The most recent campaign of Israeli air strikes in Syria began in 2013, when Hezbollah stepped up the movement of equipment into the country, including long range missiles to bolster its vast arsenal of weapons on the Lebanese border.

As President Bashar Al Assad's government floundered amid an increasingly powerful rebellion, Iran and its allies stepped up assistance to the Syrian regime, with Tehran seeing an opportunity to entrench itself in Syria and potentially, open up a new rocket front along the Syrian-Israeli border. The purpose of this second front was to complement Hezbollah's positions in southern Lebanon, which bristle with an estimated 100,000 rockets.

"Israel's concern is that its border with Syria does not turn into a Lebanon 2.0," said Mr Truzman.

"The Palestinian factions in Gaza on its southern border and Hezbollah on its northern border has kept Israel in a state of conflict for decades. They don't want a third front," he said.

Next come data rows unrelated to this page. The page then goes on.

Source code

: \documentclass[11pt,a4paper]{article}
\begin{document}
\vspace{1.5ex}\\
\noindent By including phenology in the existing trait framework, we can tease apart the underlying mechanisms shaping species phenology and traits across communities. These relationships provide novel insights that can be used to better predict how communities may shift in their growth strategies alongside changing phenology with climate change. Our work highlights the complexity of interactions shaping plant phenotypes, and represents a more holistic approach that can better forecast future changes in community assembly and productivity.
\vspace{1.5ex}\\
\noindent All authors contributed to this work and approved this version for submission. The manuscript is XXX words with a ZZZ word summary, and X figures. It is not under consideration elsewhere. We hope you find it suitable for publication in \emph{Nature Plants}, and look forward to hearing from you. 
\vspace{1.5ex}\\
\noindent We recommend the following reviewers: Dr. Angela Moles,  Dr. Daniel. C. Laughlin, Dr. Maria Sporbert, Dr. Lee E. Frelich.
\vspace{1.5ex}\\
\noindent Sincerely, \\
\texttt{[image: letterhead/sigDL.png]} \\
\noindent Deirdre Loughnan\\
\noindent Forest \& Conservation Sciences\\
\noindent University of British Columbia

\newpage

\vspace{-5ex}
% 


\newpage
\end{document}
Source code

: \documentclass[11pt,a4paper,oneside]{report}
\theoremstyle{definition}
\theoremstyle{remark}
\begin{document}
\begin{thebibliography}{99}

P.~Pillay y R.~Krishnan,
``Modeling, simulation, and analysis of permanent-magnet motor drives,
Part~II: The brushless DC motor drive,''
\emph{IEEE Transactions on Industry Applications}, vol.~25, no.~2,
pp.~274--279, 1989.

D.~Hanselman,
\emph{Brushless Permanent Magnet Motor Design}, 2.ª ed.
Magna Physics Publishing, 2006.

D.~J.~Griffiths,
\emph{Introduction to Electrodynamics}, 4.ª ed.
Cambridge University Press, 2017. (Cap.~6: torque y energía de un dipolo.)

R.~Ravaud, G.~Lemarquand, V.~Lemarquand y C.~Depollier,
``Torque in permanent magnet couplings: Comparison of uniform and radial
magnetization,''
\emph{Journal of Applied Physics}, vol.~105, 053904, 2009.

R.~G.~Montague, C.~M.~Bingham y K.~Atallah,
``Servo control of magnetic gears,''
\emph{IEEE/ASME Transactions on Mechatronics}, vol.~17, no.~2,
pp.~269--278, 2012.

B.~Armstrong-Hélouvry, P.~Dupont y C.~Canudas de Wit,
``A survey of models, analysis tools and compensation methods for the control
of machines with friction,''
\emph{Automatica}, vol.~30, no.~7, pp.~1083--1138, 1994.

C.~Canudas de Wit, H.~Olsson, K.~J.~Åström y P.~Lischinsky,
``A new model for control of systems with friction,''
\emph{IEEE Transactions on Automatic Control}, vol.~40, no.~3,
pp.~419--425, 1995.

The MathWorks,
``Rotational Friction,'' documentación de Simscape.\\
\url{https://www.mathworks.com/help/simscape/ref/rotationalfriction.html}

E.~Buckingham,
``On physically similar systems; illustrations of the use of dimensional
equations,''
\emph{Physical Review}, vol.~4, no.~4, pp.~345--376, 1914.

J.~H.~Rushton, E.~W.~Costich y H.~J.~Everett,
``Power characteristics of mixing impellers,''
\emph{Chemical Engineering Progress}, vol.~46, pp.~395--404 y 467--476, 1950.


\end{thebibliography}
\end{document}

As the risk of a three front war grew, the Israeli air campaign soon escalated, at times killing Iranian military advisors, members of Hezbollah and pro-Iran Iraqi militias.

According to Mr Truzman, the pattern of sporadic attacks and Israeli counterstrikes will not diminish any time soon.

"Iran and its proxies have so far not been deterred from continuing to operate in southern Syria against Israel," he said.